In fact, one nationwide and highly respected real estate agency in Israel trades under the sobriquet “Anglo-Saxon” – a clear signal to clients that “English is spoken here.”
Israeli citizens with English as their mother tongue are, therefore, a recognized sector of Israeli society, but they are only a minor sector. The Central Bureau of Statistics recently estimated them at almost 200,000 individuals, but organizations such as AACI (the Association of Americans and Canadians in Israel) and ESRA (the English Speaking Residents Association) claim the actual figure ranges between 250,000 and 300,000. Still, in a total population of nine million, this is very nearly insignificant – except, of course, to the people concerned. Given this statistic, however, it is perhaps surprising that when the last election loomed on the political horizon, Anglos and their particular needs figured at all in the consideration of the political parties.
Yet a fair number did go out of their way to address an English-speaking audience. Perhaps they did so recognizing that while some fortunate people have a natural facility with language, for many who have acquired a working knowledge of a second language it is often a struggle to read or write in it. Or perhaps it is simply acknowledging that although Hebrew became Israel’s sole official language in July 2018, English is pretty much universal.
Before the last election on April 9, no less than 47 parties registered to participate. Some parties made no effort to venture beyond Hebrew in their pre-election promotion. United Torah Judaism, Shas and the Arab parties, and also the lists in which they participated, did not bother to set up websites or to open Twitter or Facebook accounts. The little they did to reach out to voters by way of leaflets and phone calls was couched in Hebrew. Surprisingly, the Blue and White joint list, which played such a major role in the election, also did not run a website to which interested voters, English-speaking or not, could turn for information. 
This deficiency was partly made good by the efforts expended by Yesh Atid, a founding partner in Blue and White in the alliance formed by the Israel Resilience party, Telem and Yesh Atid specifically to contest the election. Yesh Atid ran an impressive website in English that set out its platform in detail, together with information about party members and planned political gatherings.
It established a closed group on Facebook, and fostered debates and meetings in English. Neither its main partner, Israel Resilience, nor Telem were to be found on the Internet.
The two main parties to the left of center were Labor and Meretz. The Labor party hosted a website that set out the party’s political platform in colorful detail, together with information about its candidates. The site was in Hebrew, but the touch of a button presented all the material in English. Meretz, though, confined its Internet presence to the Hebrew language, as did the center parties Kulanu and Gesher.
The governing party, Likud, vied with Yesh Atid in the effectiveness of its online presence and the presentation of its policies to English-speaking voters. It ran a website in English, which set out its policies, listed its candidates, and provided ongoing news of the campaign.
At the same time, Likud like several other parties ran Twitter and Facebook accounts, offering voters the chance to comment and provide opinions on the changing political scene.
The hawkish New Right party, led by the prominent figures Naftali Bennett and Ayelet Shaked, ran a website in Hebrew only.

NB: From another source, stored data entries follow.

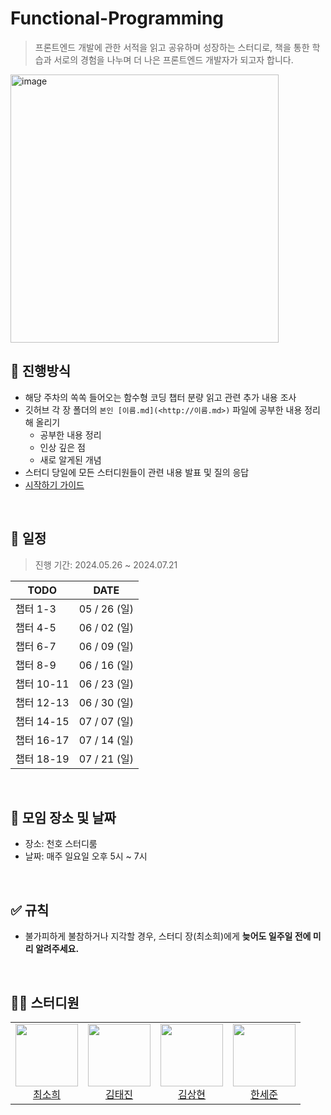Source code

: # Functional-Programming

> 프론트엔드 개발에 관한 서적을 읽고 공유하며 성장하는 스터디로,
책을 통한 학습과 서로의 경험을 나누며 더 나은 프론트엔드 개발자가 되고자 합니다.


<img width="429" alt="image" src="https://github.com/FE-TechBook-Study/Functional-Programming/assets/89092233/1412dfce-0f2b-4903-b2c0-3c6238bb068a">




## 💫 진행방식

- 해당 주차의 쏙쏙 들어오는 함수형 코딩 챕터 분량 읽고 관련 추가 내용 조사
- 깃허브 각 장 폴더의 `본인 [이름.md](<http://이름.md>)` 파일에 공부한 내용 정리해 올리기
    - 공부한 내용 정리
    - 인상 깊은 점
    - 새로 알게된 개념
- 스터디 당일에 모든 스터디원들이 관련 내용 발표 및 질의 응답
- [시작하기 가이드](https://www.notion.so/aaa2607a601647278e763141a4010a51?pvs=21)

<br />

## 📅 일정

> 진행 기간: 2024.05.26 ~ 2024.07.21
> 

| TODO | DATE |
| --- | --- |
| 챕터 1-3 | 05 / 26 (일) |
| 챕터 4-5 | 06 / 02 (일) |
| 챕터 6-7 | 06 / 09 (일) |
| 챕터 8-9 | 06 / 16 (일) |
| 챕터 10-11 | 06 / 23 (일) |
| 챕터 12-13 | 06 / 30 (일) |
| 챕터 14-15 | 07 / 07 (일) |
| 챕터 16-17 | 07 / 14 (일) |
| 챕터 18-19 | 07 / 21 (일) |

<br />

## 📌 모임 장소 및 날짜

- 장소: 천호 스터디룸
- 날짜: 매주 일요일 오후 5시 ~ 7시

<br />

## ✅ 규칙

- 불가피하게 불참하거나 지각할 경우, 스터디 장(최소희)에게 **늦어도 일주일 전에 미리 알려주세요.**

<br />

## 🧑‍💻 스터디원

<table>
<tr height="120px">
<td align="center">
<a href="https://github.com/huisso97"><img height="100px" width="100px" src="https://github.com/huisso97.png""/></a>
<br />
<a href="https://github.com/huisso97">최소희</a>
</td>
<td align="center">
<a href="https://github.com/taejin-k"><img height="100px" width="100px" src="https://github.com/taejin-k.png""/></a>
<br />
<a href="https://github.com/taejin-k">김태진</a>
</td>
<td align="center">
<a href="https://github.com/headring"><img height="100px" width="100px" src="https://github.com/headring.png""/></a>
<br />
<a href="https://github.com/headring">김상현</a>
</td>
<td align="center">
<a href="https://github.com/hansejun"><img height="100px" width="100px" src="https://github.com/hansejun.png""/></a>
<br />
<a href="https://github.com/hansejun">한세준</a>
</td>
</tr>
</table>
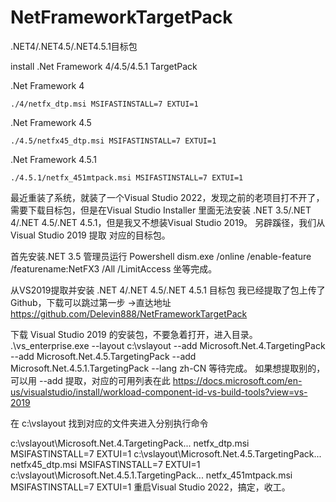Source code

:# NetFrameworkTargetPack
.NET4/.NET4.5/.NET4.5.1目标包

install .Net Framework 4/4.5/4.5.1 TargetPack

.Net Framework 4

`./4/netfx_dtp.msi MSIFASTINSTALL=7 EXTUI=1`

.Net Framework 4.5

`./4.5/netfx45_dtp.msi MSIFASTINSTALL=7 EXTUI=1`

.Net Framework 4.5.1

`./4.5.1/netfx_451mtpack.msi MSIFASTINSTALL=7 EXTUI=1`


最近重装了系统，就装了一个Visual Studio 2022，发现之前的老项目打不开了，需要下载目标包，但是在Visual Studio Installer 里面无法安装 .NET 3.5/.NET 4/.NET 4.5/.NET 4.5.1，但是我又不想装Visual Studio 2019。
另辟蹊径，我们从Visual Studio 2019 提取 对应的目标包。

首先安装.NET 3.5
管理员运行 Powershell
dism.exe /online /enable-feature /featurename:NetFX3 /All /LimitAccess
坐等完成。

从VS2019提取并安装 .NET 4/.NET 4.5/.NET 4.5.1 目标包
我已经提取了包上传了Github，下载可以跳过第一步 →直达地址 https://github.com/Delevin888/NetFrameworkTargetPack

下载 Visual Studio 2019 的安装包，不要急着打开，进入目录。
.\vs_enterprise.exe --layout c:\vslayout --add Microsoft.Net.4.TargetingPack --add Microsoft.Net.4.5.TargetingPack --add Microsoft.Net.4.5.1.TargetingPack --lang zh-CN
等待完成。
如果想提取别的，可以用 --add 提取，对应的可用列表在此
https://docs.microsoft.com/en-us/visualstudio/install/workload-component-id-vs-build-tools?view=vs-2019

在 c:\vslayout 找到对应的文件夹进入分别执行命令

c:\vslayout\Microsoft.Net.4.TargetingPack...
netfx_dtp.msi MSIFASTINSTALL=7 EXTUI=1
c:\vslayout\Microsoft.Net.4.5.TargetingPack...
netfx45_dtp.msi MSIFASTINSTALL=7 EXTUI=1
c:\vslayout\Microsoft.Net.4.5.1.TargetingPack...
netfx_451mtpack.msi MSIFASTINSTALL=7 EXTUI=1
重启Visual Studio 2022，搞定，收工。
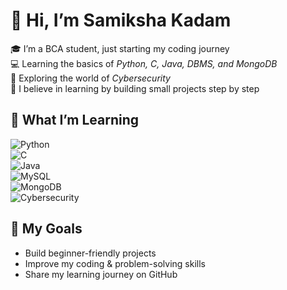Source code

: # 👋 Hi, I’m Samiksha Kadam  

🎓 I’m a BCA student, just starting my coding journey  
💻 Learning the basics of *Python, C, Java, DBMS, and MongoDB*  
🔐 Exploring the world of *Cybersecurity*  
🚀 I believe in learning by building small projects step by step  



## 🌱 What I’m Learning  

![Python](https://img.shields.io/badge/Python-3776AB?style=for-the-badge&logo=python&logoColor=white)  
![C](https://img.shields.io/badge/C-00599C?style=for-the-badge&logo=c&logoColor=white)  
![Java](https://img.shields.io/badge/Java-007396?style=for-the-badge&logo=openjdk&logoColor=white)  
![MySQL](https://img.shields.io/badge/MySQL-4479A1?style=for-the-badge&logo=mysql&logoColor=white)  
![MongoDB](https://img.shields.io/badge/MongoDB-47A248?style=for-the-badge&logo=mongodb&logoColor=white)  
![Cybersecurity](https://img.shields.io/badge/Cybersecurity-2E8B57?style=for-the-badge&logo=Hackaday&logoColor=white)  



## 📂 My Goals  
- Build beginner-friendly projects  
- Improve my coding & problem-solving skills  
- Share my learning journey on GitHub  

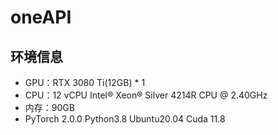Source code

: # oneAPI
## 环境信息
- GPU：RTX 3080 Ti(12GB) * 1
- CPU：12 vCPU Intel® Xeon® Silver 4214R CPU @ 2.40GHz
- 内存：90GB
- PyTorch 2.0.0 Python3.8 Ubuntu20.04 Cuda 11.8
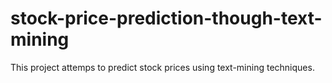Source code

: # stock-price-prediction-though-text-mining

This project attemps to predict stock prices using text-mining techniques.
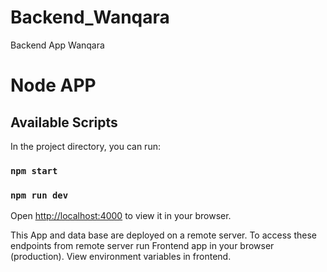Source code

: # Backend_Wanqara
Backend App Wanqara

# Node APP

## Available Scripts

In the project directory, you can run:

### `npm start`

### `npm run dev`

Open [http://localhost:4000](http://localhost:4000) to view it in your browser.

This App and data base are deployed on a remote server. To access these endpoints from remote server run Frontend app in your browser (production). 
View environment variables in frontend.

The Union of Right-Wing Parties did not bother with a website at all. The only right-of-center party in addition to Likud, which attempted to reach out to English-speaking voters, was Yisrael Beytenu, the party established in 1999 by Avigdor Liberman, whose main constituency is Israel’s large Russia-originating population. It set up a website providing basic information in Hebrew about the party and its objectives, but with the nominal capacity to convert the contents to Russian and English.
This option, while working for Russian speakers, unfortunately failed to function for English speakers. The party would be well advised to repair the site before campaigning gets under way for the September 17 vote.
During the last election campaign, Anglos keen to discover the political choices open to them would have had to scour the Internet with determination. If they confined their search simply to what the political parties provided, they would have gained only a sketchy picture. Fortunately, for those determined enough to persevere, there was a clutch of other organizations intent on catering to the political needs of Anglos. It is to these bodies, as much as the political parties, that Anglo voters will be able to turn in the run-up to September’s election.
The Israel Democracy Institute is an independent organization dedicated to strengthening the foundations of Israeli democracy. As part of its wide range of activities, its English-language website provides a comprehensive rundown of all the parties and joint lists competing in each general election, together with the main planks in their political platforms.
The Jewish Virtual Library is an invaluable source of intelligence about Israel – its past, present and possible future. Its website is a treasure house of information in general, and of detailed political material during an election campaign. The JVL is run by the American-Israeli Cooperative Enterprise, a nonprofit and non-partisan organization set up in 1993 with the aim of strengthening the US-Israel relationship.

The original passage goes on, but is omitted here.